● THE TASK
In the records below, find the line with "The Titanic is" and the line with "## **Question 2: What". Print both exactly, along with every line between them, and no other line.

======== RECORDS FOR THE EXERCISE ========

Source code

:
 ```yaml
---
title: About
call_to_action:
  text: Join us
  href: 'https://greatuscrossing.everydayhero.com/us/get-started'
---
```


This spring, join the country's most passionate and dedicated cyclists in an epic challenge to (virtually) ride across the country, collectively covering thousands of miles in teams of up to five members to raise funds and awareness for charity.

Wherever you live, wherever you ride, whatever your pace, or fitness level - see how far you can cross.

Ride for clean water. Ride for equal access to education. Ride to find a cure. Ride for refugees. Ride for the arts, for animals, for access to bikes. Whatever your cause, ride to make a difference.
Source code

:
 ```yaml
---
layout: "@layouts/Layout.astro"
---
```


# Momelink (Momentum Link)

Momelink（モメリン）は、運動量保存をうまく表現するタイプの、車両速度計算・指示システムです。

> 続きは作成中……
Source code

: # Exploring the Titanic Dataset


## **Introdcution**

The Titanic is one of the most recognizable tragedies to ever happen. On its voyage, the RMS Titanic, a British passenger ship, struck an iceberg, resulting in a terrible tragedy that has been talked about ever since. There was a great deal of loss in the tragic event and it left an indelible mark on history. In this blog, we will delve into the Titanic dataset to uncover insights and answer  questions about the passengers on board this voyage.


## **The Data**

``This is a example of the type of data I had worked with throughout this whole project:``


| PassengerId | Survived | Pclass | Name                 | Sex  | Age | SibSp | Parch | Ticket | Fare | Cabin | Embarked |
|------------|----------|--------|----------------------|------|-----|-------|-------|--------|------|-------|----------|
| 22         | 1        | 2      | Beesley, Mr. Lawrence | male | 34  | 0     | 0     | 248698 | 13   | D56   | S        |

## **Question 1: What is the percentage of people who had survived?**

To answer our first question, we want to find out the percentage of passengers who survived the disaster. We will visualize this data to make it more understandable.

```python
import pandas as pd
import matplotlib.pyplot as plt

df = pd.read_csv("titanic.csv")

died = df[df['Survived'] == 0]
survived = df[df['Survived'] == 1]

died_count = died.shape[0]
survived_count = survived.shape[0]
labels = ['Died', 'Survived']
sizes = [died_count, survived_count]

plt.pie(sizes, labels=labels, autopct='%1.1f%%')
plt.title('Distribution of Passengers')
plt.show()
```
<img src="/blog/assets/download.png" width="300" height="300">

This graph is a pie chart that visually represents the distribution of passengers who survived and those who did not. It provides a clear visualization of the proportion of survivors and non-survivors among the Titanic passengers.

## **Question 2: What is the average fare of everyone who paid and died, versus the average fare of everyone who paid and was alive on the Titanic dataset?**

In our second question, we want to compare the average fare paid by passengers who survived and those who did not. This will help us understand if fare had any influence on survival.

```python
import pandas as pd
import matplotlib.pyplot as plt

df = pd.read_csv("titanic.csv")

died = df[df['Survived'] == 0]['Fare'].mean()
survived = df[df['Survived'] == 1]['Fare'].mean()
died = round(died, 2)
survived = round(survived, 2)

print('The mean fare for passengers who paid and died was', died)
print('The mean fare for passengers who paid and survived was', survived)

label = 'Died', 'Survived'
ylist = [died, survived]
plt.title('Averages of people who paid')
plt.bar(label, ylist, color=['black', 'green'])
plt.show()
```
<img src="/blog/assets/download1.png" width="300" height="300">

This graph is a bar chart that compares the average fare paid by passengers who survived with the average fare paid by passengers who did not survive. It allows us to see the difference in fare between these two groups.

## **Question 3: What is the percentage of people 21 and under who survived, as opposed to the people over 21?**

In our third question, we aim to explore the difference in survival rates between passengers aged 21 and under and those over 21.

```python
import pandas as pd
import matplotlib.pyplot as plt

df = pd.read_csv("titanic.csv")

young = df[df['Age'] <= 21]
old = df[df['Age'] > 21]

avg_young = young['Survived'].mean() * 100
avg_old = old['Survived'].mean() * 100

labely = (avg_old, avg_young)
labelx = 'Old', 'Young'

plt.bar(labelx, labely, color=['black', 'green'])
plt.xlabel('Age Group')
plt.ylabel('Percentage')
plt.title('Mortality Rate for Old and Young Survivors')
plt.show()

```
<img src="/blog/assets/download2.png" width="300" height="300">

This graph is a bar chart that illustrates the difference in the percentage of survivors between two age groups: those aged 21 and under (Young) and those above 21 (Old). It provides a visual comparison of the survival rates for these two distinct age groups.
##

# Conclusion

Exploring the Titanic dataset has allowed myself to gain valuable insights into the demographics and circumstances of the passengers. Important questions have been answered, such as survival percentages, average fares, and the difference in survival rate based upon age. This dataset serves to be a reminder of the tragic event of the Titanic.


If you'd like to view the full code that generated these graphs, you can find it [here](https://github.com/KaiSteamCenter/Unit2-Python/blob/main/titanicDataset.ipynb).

========

● FINISHED EXERCISE
The Titanic is one of the most recognizable tragedies to ever happen. On its voyage, the RMS Titanic, a British passenger ship, struck an iceberg, resulting in a terrible tragedy that has been talked about ever since. There was a great deal of loss in the tragic event and it left an indelible mark on history. In this blog, we will delve into the Titanic dataset to uncover insights and answer  questions about the passengers on board this voyage.


## **The Data**

``This is a example of the type of data I had worked with throughout this whole project:``


| PassengerId | Survived | Pclass | Name                 | Sex  | Age | SibSp | Parch | Ticket | Fare | Cabin | Embarked |
|------------|----------|--------|----------------------|------|-----|-------|-------|--------|------|-------|----------|
| 22         | 1        | 2      | Beesley, Mr. Lawrence | male | 34  | 0     | 0     | 248698 | 13   | D56   | S        |

## **Question 1: What is the percentage of people who had survived?**

To answer our first question, we want to find out the percentage of passengers who survived the disaster. We will visualize this data to make it more understandable.

```python
import pandas as pd
import matplotlib.pyplot as plt

df = pd.read_csv("titanic.csv")

died = df[df['Survived'] == 0]
survived = df[df['Survived'] == 1]

died_count = died.shape[0]
survived_count = survived.shape[0]
labels = ['Died', 'Survived']
sizes = [died_count, survived_count]

plt.pie(sizes, labels=labels, autopct='%1.1f%%')
plt.title('Distribution of Passengers')
plt.show()
```
<img src="/blog/assets/download.png" width="300" height="300">

This graph is a pie chart that visually represents the distribution of passengers who survived and those who did not. It provides a clear visualization of the proportion of survivors and non-survivors among the Titanic passengers.

## **Question 2: What is the average fare of everyone who paid and died, versus the average fare of everyone who paid and was alive on the Titanic dataset?**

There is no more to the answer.